* [To do] Across the entries below, work out how many lines contain "implementation". Please give the number only.

* [Records from a collection]
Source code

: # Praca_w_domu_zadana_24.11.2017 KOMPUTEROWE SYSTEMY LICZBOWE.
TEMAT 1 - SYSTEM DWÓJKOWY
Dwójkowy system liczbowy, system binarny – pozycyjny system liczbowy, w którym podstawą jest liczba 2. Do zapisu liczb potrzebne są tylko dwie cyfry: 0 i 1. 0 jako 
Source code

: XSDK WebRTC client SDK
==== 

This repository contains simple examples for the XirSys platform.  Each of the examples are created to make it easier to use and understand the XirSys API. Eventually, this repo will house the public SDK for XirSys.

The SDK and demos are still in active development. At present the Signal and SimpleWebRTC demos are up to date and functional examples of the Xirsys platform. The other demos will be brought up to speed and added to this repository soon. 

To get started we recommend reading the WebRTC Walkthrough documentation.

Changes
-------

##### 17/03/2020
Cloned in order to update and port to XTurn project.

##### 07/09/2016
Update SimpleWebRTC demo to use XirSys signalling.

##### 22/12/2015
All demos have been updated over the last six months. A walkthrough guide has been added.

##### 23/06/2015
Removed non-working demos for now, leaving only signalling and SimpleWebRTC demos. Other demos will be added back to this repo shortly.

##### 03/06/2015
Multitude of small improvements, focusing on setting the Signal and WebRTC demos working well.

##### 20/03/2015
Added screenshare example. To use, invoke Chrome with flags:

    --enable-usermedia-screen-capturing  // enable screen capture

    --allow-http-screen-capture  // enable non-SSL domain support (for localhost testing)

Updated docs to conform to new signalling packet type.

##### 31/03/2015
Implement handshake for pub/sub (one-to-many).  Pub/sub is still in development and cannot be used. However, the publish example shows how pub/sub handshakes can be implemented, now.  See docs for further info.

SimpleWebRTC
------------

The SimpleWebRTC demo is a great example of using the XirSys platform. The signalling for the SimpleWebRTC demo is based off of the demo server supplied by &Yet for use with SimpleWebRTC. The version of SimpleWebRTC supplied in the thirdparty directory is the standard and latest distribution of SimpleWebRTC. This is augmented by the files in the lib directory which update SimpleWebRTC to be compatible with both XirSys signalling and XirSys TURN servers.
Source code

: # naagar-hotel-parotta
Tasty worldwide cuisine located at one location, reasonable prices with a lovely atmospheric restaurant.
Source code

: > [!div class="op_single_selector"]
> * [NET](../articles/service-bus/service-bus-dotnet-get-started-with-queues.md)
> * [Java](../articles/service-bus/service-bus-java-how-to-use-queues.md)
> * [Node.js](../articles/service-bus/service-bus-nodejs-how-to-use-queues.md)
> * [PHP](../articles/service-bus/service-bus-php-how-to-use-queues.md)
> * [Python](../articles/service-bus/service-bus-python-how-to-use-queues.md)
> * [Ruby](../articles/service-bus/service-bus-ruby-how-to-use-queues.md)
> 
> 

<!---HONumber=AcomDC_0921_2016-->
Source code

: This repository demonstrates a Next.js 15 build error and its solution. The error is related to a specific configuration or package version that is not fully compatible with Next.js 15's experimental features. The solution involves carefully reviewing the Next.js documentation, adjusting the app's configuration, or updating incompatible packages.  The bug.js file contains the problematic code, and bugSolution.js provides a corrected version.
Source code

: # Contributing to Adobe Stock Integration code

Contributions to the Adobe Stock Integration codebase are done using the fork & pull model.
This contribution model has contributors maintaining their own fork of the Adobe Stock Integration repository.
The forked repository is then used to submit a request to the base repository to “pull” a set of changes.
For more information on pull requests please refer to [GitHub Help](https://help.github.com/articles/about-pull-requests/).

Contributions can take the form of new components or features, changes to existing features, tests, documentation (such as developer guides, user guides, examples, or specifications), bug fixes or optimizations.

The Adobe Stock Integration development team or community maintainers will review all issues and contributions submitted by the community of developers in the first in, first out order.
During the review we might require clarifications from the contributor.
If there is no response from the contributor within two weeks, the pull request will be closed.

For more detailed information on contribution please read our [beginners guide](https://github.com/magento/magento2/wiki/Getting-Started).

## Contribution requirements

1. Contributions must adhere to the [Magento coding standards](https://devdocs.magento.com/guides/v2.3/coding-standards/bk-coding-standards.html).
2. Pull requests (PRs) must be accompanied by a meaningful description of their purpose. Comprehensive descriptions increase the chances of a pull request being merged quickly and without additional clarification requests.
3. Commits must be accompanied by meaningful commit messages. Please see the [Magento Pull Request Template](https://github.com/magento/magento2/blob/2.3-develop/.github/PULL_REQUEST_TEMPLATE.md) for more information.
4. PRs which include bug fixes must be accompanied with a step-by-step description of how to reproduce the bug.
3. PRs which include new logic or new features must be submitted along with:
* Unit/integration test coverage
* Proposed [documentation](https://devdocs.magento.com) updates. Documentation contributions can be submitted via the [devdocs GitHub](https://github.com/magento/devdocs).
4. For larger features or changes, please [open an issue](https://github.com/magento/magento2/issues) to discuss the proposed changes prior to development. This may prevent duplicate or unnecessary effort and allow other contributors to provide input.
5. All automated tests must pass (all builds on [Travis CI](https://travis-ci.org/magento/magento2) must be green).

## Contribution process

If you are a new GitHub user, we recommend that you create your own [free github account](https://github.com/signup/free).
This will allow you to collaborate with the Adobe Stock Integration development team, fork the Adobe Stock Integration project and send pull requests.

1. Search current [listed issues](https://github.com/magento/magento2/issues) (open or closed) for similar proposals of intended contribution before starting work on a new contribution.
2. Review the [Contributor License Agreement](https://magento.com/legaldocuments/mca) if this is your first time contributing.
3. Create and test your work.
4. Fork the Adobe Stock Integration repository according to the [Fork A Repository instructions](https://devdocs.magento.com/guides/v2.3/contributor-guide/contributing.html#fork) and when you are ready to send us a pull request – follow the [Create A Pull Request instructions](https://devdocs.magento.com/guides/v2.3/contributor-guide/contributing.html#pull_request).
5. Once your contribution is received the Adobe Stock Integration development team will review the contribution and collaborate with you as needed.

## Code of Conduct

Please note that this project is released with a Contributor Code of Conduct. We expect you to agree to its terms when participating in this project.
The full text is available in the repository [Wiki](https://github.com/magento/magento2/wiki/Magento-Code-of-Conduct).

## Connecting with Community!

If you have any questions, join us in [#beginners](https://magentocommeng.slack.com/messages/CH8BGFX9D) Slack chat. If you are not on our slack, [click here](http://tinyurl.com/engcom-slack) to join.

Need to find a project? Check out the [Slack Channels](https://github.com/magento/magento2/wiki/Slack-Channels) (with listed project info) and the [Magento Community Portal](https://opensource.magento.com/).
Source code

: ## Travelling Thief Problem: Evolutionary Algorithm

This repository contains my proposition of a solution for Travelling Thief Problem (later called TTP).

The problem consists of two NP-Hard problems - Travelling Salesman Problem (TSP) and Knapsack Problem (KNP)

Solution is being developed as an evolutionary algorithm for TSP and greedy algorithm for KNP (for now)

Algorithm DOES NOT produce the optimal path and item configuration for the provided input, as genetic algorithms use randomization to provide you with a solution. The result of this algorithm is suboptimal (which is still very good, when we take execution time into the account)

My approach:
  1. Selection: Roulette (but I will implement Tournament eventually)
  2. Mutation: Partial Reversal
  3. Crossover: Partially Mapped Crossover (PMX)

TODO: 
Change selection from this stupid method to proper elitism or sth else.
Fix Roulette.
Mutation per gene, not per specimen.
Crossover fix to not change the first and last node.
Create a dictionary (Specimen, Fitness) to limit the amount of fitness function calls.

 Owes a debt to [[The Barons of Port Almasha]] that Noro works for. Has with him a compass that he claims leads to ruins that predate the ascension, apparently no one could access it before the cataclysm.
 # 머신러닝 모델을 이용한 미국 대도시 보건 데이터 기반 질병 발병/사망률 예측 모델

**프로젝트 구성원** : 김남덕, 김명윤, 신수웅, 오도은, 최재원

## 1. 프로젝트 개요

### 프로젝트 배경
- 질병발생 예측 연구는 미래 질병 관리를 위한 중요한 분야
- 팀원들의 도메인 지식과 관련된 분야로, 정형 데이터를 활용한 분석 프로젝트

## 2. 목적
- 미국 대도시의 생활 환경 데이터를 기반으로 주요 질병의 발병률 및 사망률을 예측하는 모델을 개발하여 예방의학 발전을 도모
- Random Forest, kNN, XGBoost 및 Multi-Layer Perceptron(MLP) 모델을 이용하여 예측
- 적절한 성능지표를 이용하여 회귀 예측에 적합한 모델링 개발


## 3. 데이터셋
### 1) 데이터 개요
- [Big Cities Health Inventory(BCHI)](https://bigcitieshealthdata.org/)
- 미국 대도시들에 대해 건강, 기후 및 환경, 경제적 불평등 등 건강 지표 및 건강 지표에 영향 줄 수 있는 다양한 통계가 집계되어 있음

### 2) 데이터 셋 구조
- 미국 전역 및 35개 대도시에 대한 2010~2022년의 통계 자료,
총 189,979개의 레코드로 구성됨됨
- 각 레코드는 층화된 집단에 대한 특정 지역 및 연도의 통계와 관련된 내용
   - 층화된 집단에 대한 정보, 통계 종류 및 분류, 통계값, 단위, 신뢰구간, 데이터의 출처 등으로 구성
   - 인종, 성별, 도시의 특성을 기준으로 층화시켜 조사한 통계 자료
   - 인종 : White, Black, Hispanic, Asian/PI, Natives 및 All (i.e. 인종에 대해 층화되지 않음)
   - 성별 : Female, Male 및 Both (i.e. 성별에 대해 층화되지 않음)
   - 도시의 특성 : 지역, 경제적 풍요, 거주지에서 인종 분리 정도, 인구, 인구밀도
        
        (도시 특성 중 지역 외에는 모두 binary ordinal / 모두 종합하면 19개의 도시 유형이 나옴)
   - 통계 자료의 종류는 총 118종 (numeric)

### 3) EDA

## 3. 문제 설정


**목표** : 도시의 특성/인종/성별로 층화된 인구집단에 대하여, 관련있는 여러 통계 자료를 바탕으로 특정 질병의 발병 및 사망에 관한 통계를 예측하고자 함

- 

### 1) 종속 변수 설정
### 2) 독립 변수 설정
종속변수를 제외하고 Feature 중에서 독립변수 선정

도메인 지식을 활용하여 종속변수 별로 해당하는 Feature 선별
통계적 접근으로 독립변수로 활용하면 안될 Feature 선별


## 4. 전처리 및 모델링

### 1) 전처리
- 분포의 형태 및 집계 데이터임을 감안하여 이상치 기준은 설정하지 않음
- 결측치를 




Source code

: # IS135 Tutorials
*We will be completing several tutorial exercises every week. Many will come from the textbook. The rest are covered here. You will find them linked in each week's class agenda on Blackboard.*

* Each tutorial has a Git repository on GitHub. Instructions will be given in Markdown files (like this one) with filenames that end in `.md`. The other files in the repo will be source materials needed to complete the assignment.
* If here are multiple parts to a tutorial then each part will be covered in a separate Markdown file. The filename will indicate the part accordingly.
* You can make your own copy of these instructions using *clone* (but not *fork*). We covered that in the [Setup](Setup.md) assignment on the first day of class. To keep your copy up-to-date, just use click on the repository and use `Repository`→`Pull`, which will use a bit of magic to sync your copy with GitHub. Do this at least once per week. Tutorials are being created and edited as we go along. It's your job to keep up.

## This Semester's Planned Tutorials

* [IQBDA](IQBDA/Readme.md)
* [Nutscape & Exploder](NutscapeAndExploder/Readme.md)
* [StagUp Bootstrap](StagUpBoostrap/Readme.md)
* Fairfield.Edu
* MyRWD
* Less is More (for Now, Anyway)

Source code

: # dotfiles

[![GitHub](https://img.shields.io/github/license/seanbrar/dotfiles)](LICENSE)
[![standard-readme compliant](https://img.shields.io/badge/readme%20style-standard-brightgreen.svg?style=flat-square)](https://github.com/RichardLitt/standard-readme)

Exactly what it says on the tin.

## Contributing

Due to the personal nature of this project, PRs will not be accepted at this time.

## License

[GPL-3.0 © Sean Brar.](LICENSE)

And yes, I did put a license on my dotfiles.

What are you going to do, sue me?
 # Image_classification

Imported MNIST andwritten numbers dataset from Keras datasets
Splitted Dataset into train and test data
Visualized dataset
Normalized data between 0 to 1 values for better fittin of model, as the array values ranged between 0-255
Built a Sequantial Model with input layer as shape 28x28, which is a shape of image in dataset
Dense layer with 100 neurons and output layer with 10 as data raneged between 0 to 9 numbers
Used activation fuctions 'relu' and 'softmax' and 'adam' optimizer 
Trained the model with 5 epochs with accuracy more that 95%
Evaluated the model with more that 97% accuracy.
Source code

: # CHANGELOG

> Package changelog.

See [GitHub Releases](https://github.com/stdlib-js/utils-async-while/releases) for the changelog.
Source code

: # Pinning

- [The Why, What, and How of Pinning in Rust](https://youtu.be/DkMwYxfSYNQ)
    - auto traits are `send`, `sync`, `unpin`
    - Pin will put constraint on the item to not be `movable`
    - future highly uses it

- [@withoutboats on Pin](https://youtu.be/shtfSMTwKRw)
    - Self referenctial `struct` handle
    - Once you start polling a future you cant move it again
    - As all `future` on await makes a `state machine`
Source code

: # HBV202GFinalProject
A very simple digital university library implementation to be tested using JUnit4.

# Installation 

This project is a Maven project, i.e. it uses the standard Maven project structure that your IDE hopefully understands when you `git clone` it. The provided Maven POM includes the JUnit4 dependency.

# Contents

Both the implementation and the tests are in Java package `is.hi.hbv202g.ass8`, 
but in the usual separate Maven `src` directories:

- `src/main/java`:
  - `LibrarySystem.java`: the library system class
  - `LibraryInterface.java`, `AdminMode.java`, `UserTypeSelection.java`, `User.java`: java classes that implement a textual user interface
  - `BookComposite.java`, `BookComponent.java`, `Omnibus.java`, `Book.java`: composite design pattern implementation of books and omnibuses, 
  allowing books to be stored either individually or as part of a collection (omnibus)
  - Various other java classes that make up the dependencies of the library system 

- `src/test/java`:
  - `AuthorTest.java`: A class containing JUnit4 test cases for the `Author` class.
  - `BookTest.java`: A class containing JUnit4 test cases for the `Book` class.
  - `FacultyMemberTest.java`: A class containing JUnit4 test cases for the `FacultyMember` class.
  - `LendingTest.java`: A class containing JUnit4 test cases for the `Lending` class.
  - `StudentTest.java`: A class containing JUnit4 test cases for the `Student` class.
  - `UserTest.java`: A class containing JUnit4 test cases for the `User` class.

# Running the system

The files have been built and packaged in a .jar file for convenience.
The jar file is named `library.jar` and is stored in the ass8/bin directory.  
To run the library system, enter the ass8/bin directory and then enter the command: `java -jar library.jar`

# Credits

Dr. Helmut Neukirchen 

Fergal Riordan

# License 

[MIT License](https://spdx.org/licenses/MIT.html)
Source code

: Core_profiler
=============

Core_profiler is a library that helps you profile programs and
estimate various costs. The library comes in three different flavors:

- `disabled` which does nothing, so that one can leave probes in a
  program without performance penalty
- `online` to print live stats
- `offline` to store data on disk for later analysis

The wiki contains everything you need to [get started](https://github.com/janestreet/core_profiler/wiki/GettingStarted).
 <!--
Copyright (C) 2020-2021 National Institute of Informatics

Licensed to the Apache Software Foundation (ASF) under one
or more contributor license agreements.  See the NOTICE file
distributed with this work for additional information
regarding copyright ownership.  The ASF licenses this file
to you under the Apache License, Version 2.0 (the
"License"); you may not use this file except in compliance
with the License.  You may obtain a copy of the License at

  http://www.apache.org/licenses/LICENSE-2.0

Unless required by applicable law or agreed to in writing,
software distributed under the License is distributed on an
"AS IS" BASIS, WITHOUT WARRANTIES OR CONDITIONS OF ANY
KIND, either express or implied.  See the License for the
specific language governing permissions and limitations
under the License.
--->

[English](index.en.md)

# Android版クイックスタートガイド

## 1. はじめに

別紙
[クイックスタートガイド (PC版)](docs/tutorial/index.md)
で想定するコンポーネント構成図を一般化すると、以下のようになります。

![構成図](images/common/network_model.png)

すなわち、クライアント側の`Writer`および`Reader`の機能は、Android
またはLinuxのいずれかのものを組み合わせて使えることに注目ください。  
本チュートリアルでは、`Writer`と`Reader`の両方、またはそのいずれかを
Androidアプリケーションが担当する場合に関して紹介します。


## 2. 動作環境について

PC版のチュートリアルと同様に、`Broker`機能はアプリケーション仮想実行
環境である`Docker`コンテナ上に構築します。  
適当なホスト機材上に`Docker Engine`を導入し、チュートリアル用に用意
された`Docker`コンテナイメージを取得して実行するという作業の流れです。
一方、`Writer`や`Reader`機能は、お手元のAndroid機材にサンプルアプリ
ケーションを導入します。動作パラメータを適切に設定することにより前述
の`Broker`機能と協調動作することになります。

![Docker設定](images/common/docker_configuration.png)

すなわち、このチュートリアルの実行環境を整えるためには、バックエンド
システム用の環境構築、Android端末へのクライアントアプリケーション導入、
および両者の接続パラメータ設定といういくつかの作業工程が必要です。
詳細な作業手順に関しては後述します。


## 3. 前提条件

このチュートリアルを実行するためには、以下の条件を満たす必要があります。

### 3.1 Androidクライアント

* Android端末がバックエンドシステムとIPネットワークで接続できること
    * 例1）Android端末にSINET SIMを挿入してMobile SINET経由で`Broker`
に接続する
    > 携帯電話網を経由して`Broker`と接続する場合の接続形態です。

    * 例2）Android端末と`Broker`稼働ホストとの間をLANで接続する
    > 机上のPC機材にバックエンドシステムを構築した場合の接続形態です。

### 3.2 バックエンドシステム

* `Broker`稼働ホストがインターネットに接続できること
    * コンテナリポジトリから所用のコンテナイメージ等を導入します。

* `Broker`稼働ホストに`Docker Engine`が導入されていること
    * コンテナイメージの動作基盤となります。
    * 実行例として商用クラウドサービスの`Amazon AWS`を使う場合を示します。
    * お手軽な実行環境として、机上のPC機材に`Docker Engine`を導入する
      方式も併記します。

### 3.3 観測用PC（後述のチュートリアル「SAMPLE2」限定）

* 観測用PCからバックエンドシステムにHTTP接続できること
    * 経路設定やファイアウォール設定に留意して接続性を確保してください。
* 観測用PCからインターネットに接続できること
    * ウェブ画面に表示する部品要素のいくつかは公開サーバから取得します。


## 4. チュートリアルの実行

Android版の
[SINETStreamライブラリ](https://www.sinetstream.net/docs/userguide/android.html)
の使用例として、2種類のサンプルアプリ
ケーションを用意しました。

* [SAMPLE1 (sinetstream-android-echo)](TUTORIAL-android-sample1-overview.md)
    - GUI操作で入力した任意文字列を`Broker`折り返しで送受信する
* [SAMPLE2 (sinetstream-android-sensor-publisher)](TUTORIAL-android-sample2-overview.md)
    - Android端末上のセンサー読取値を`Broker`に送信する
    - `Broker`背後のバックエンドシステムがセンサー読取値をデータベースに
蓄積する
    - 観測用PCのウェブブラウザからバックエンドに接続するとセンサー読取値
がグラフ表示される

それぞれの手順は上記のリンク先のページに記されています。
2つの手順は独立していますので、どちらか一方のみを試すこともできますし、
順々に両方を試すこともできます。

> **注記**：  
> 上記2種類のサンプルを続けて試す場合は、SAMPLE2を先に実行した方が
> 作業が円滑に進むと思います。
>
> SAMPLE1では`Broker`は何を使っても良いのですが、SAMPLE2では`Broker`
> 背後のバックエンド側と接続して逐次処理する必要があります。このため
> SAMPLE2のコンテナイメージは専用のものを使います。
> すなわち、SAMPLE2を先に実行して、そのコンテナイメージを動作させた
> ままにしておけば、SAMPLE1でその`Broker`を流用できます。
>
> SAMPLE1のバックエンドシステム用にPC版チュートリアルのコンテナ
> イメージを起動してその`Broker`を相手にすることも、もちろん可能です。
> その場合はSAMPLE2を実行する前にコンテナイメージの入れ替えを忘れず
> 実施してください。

* [Response] 3